White House Launches National Plan to Combat Multidrug-Resistant Tuberculosis

The White House has released the National Action Plan for Combating Multidrug-Resistant Tuberculosis, a crucial step in addressing multidrug-resistant tuberculosis (MDR-TB), a growing public health threat that reflects missed opportunities to find, cure, and prevent TB at the earliest stages of infection. Despite being preventable and curable, TB ranks alongside HIV as the top cause of death from infectious disease globally.

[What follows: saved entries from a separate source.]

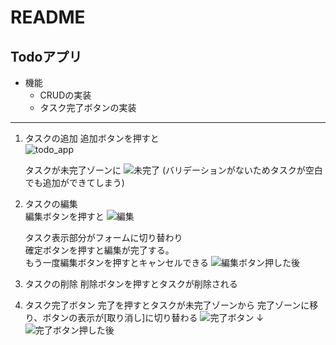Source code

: # README

## Todoアプリ

* 機能  
    * CRUDの実装
    * タスク完了ボタンの実装
***
1. タスクの追加
    追加ボタンを押すと  
    ![todo_app](https://user-images.githubusercontent.com/64147954/94363245-eb55eb80-00fb-11eb-9846-7d250a4be9ce.PNG)

    タスクが未完了ゾーンに
    ![未完了](https://user-images.githubusercontent.com/64147954/94363290-20623e00-00fc-11eb-9792-bcdef9dbc275.PNG)
    (バリデーションがないためタスクが空白でも追加ができてしまう)


2. タスクの編集  
    編集ボタンを押すと
    ![編集](https://user-images.githubusercontent.com/64147954/94363314-6fa86e80-00fc-11eb-8d40-f6f7d6d4d01e.PNG)

    タスク表示部分がフォームに切り替わり  
    確定ボタンを押すと編集が完了する。  
    もう一度編集ボタンを押すとキャンセルできる
    ![編集ボタン押した後](https://user-images.githubusercontent.com/64147954/94363341-99fa2c00-00fc-11eb-9433-d8ae5e5e87d5.PNG)


3. タスクの削除
    削除ボタンを押すとタスクが削除される

4. タスク完了ボタン
    完了を押すとタスクが未完了ゾーンから
    完了ゾーンに移り、ボタンの表示が[取り消し]に切り替わる
    ![完了ボタン](https://user-images.githubusercontent.com/64147954/94363431-07a65800-00fd-11eb-8850-bbac0d5efe79.PNG)
    ↓
    ![完了ボタン押した後](https://user-images.githubusercontent.com/64147954/94363457-345a6f80-00fd-11eb-8077-90c78ec5494a.PNG)

    
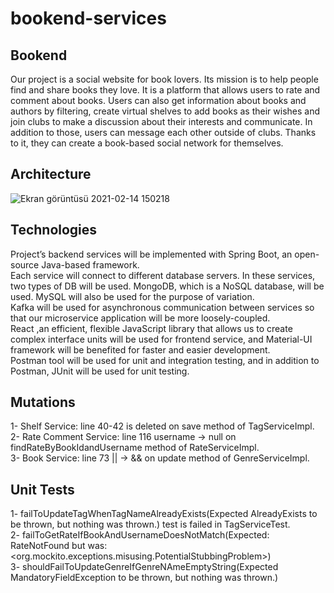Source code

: # bookend-services
## Bookend
  Our project is a social website for book lovers. Its mission is to help people find and share
  books they love. It is a platform that allows users to rate and comment about books. Users can also get
  information about books and authors by filtering, create virtual shelves to add books as their wishes
  and join clubs to make a discussion about their interests and communicate. In addition to those, users 
  can message each other outside of clubs. Thanks to it, they can create a book-based social network for
  themselves. 
## Architecture
![Ekran görüntüsü 2021-02-14 150218](https://user-images.githubusercontent.com/37040918/107876215-b1805880-6ed5-11eb-80d9-ccd244238eb7.png)

## Technologies
  Project’s backend services will be implemented with Spring Boot, an open-source Java-based framework.<br />
  Each service will connect to different database servers. In these services, two types of DB will be used. MongoDB, which is a NoSQL database, will be used. MySQL will also be used for the purpose of variation. <br />
  Kafka will be used for asynchronous communication between services so that our microservice application will be more loosely-coupled. <br />
  React ,an efficient, flexible JavaScript library that allows us to create complex interface units will be used for frontend service, and Material-UI framework will be benefited for faster and easier development. <br />
  Postman tool will be used for unit and integration testing, and in addition to Postman, JUnit will be used for unit testing.<br />

## Mutations
  1- Shelf Service: line 40-42 is deleted on save method of TagServiceImpl. <br />
  2- Rate Comment Service: line 116 username -> null on findRateByBookIdandUsername method of RateServiceImpl. <br />
  3- Book Service: line 73 || -> && on update method of GenreServiceImpl. <br /> 
  
## Unit Tests
  1- failToUpdateTagWhenTagNameAlreadyExists(Expected AlreadyExists to be thrown, but nothing was thrown.) test is failed in TagServiceTest. <br />
  2- failToGetRateIfBookAndUsernameDoesNotMatch(Expected: RateNotFound but was: <org.mockito.exceptions.misusing.PotentialStubbingProblem>) <br />
  3- shouldFailToUpdateGenreIfGenreNAmeEmptyString(Expected MandatoryFieldException to be thrown, but nothing was thrown.)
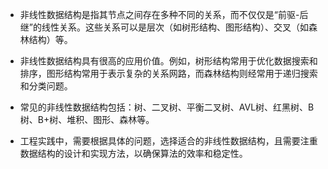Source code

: 

- 非线性数据结构是指其节点之间存在多种不同的关系，而不仅仅是“前驱-后继”的线性关系。这些关系可以是层次（如树形结构、图形结构）、交叉（如森林结构）等。

- 非线性数据结构具有很高的应用价值。例如，树形结构常用于优化数据搜索和排序，图形结构常用于表示复杂的关系网路，而森林结构则经常用于递归搜索和分类问题。

- 常见的非线性数据结构包括：树、二叉树、平衡二叉树、AVL树、红黑树、B树、B+树、堆积、图形、森林等。

- 工程实践中，需要根据具体的问题，选择适合的非线性数据结构，且需要注重数据结构的设计和实现方法，以确保算法的效率和稳定性。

In 2014, nearly 10 million people became ill with TB, resulting in 1.5 million deaths. The primary goals of the National Action Plan are to: 1) Strengthen domestic capacity to combat MDR-TB; 2) Improve international capacity and collaboration to combat MDR-TB; and 3) Accelerate basic and applied research and development to combat MDR-TB.

Local health departments play an important part in this work as they hold the primary responsibility for prevention and control of TB in their jurisdictions. However, since 2008, local health departments have experienced extreme budget cutbacks that have led to the elimination of 51,700 jobs. These budget cuts and job losses have greatly impacted their ability to investigate and control TB.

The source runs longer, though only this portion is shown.